Open pafcu opened 7 years ago
Worth noting that the person adding the widget is not warned, however everyone else in the room is warned:
This is because widgets assume permission to load by the person adding it.
While the person adding widgets certainly has permissions to do so, the implications of said action may not be clear to them. E.g. I may create an E2E room, see that there is an Etherpad widget I can add, and quite reasonably assume that the widget is also covered by this encryption (unless I already know what Etherpad is and how it works or how widgets are implemented).
I'm not disagreeing with you, just explaining what the code does.
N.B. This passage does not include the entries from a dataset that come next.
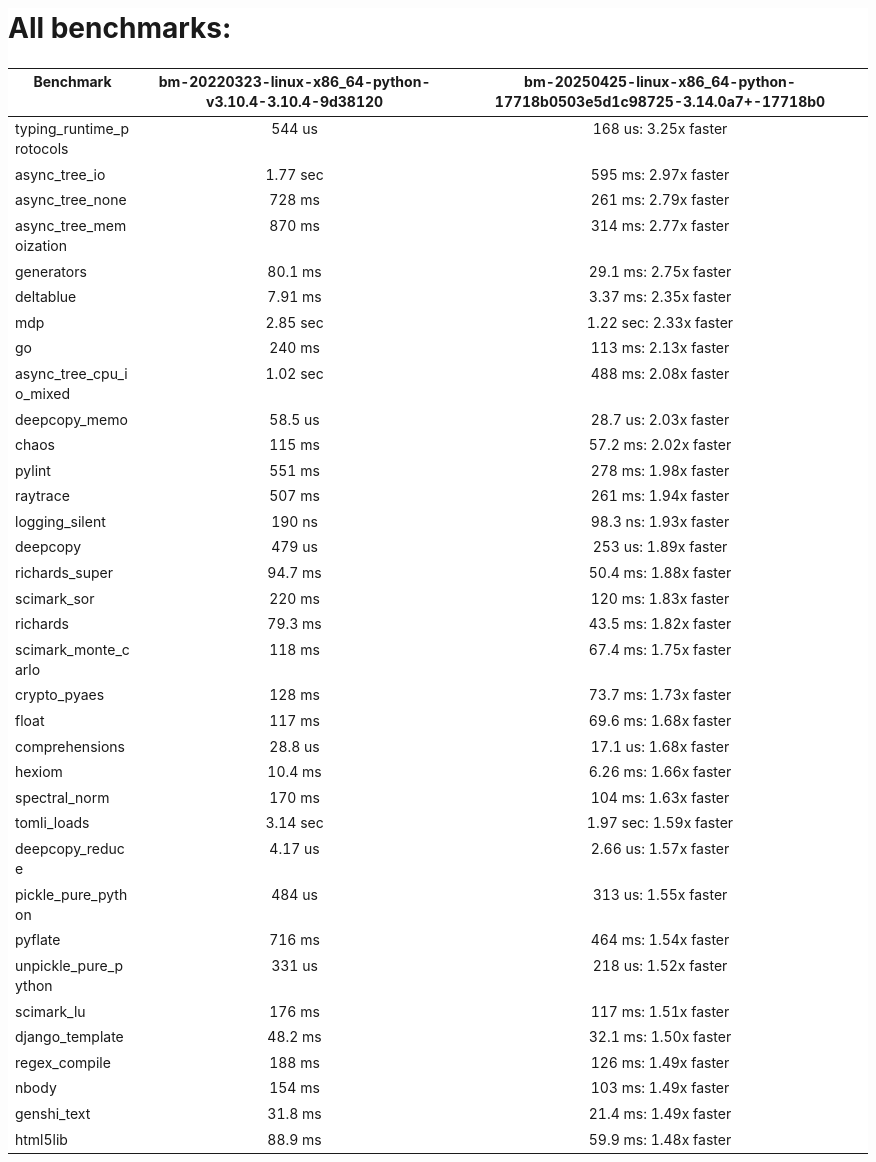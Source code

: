 All benchmarks:
===============

| Benchmark                | bm-20220323-linux-x86_64-python-v3.10.4-3.10.4-9d38120 | bm-20250425-linux-x86_64-python-17718b0503e5d1c98725-3.14.0a7+-17718b0 |
|--------------------------|:------------------------------------------------------:|:----------------------------------------------------------------------:|
| typing_runtime_protocols | 544 us                                                 | 168 us: 3.25x faster                                                   |
| async_tree_io            | 1.77 sec                                               | 595 ms: 2.97x faster                                                   |
| async_tree_none          | 728 ms                                                 | 261 ms: 2.79x faster                                                   |
| async_tree_memoization   | 870 ms                                                 | 314 ms: 2.77x faster                                                   |
| generators               | 80.1 ms                                                | 29.1 ms: 2.75x faster                                                  |
| deltablue                | 7.91 ms                                                | 3.37 ms: 2.35x faster                                                  |
| mdp                      | 2.85 sec                                               | 1.22 sec: 2.33x faster                                                 |
| go                       | 240 ms                                                 | 113 ms: 2.13x faster                                                   |
| async_tree_cpu_io_mixed  | 1.02 sec                                               | 488 ms: 2.08x faster                                                   |
| deepcopy_memo            | 58.5 us                                                | 28.7 us: 2.03x faster                                                  |
| chaos                    | 115 ms                                                 | 57.2 ms: 2.02x faster                                                  |
| pylint                   | 551 ms                                                 | 278 ms: 1.98x faster                                                   |
| raytrace                 | 507 ms                                                 | 261 ms: 1.94x faster                                                   |
| logging_silent           | 190 ns                                                 | 98.3 ns: 1.93x faster                                                  |
| deepcopy                 | 479 us                                                 | 253 us: 1.89x faster                                                   |
| richards_super           | 94.7 ms                                                | 50.4 ms: 1.88x faster                                                  |
| scimark_sor              | 220 ms                                                 | 120 ms: 1.83x faster                                                   |
| richards                 | 79.3 ms                                                | 43.5 ms: 1.82x faster                                                  |
| scimark_monte_carlo      | 118 ms                                                 | 67.4 ms: 1.75x faster                                                  |
| crypto_pyaes             | 128 ms                                                 | 73.7 ms: 1.73x faster                                                  |
| float                    | 117 ms                                                 | 69.6 ms: 1.68x faster                                                  |
| comprehensions           | 28.8 us                                                | 17.1 us: 1.68x faster                                                  |
| hexiom                   | 10.4 ms                                                | 6.26 ms: 1.66x faster                                                  |
| spectral_norm            | 170 ms                                                 | 104 ms: 1.63x faster                                                   |
| tomli_loads              | 3.14 sec                                               | 1.97 sec: 1.59x faster                                                 |
| deepcopy_reduce          | 4.17 us                                                | 2.66 us: 1.57x faster                                                  |
| pickle_pure_python       | 484 us                                                 | 313 us: 1.55x faster                                                   |
| pyflate                  | 716 ms                                                 | 464 ms: 1.54x faster                                                   |
| unpickle_pure_python     | 331 us                                                 | 218 us: 1.52x faster                                                   |
| scimark_lu               | 176 ms                                                 | 117 ms: 1.51x faster                                                   |
| django_template          | 48.2 ms                                                | 32.1 ms: 1.50x faster                                                  |
| regex_compile            | 188 ms                                                 | 126 ms: 1.49x faster                                                   |
| nbody                    | 154 ms                                                 | 103 ms: 1.49x faster                                                   |
| genshi_text              | 31.8 ms                                                | 21.4 ms: 1.49x faster                                                  |
| html5lib                 | 88.9 ms                                                | 59.9 ms: 1.48x faster                                                  |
Also In an unencrypted room with widgets, there is missing a big warning, when you later turn on encryption.
Some widgets would even stop working, when you turn on encryption!
For example it should be prevented to turn on encryption in an IRC bridged room
Scalar/Modular does this not but having it native to the app would be better imo
for reference, dimension also does this. It'd be great if it was indeed baked into the app though (banner at the top of the manager?)
edit: I should probably tone down that warning to be less petrifying
@lampholder in practice both known integration managers do the warning and have been for a while - is it worth making this in-app still?
I think it would still be good to, but there's no way this is appropriately prioritised. I'll retriage - thanks.
When a person adds a widget to an E2E encrypted room there is no warning shown that the widget is not covered by the E2E crypto. There is a reasonable assumption that unless otherwise stated, things should be encrypted.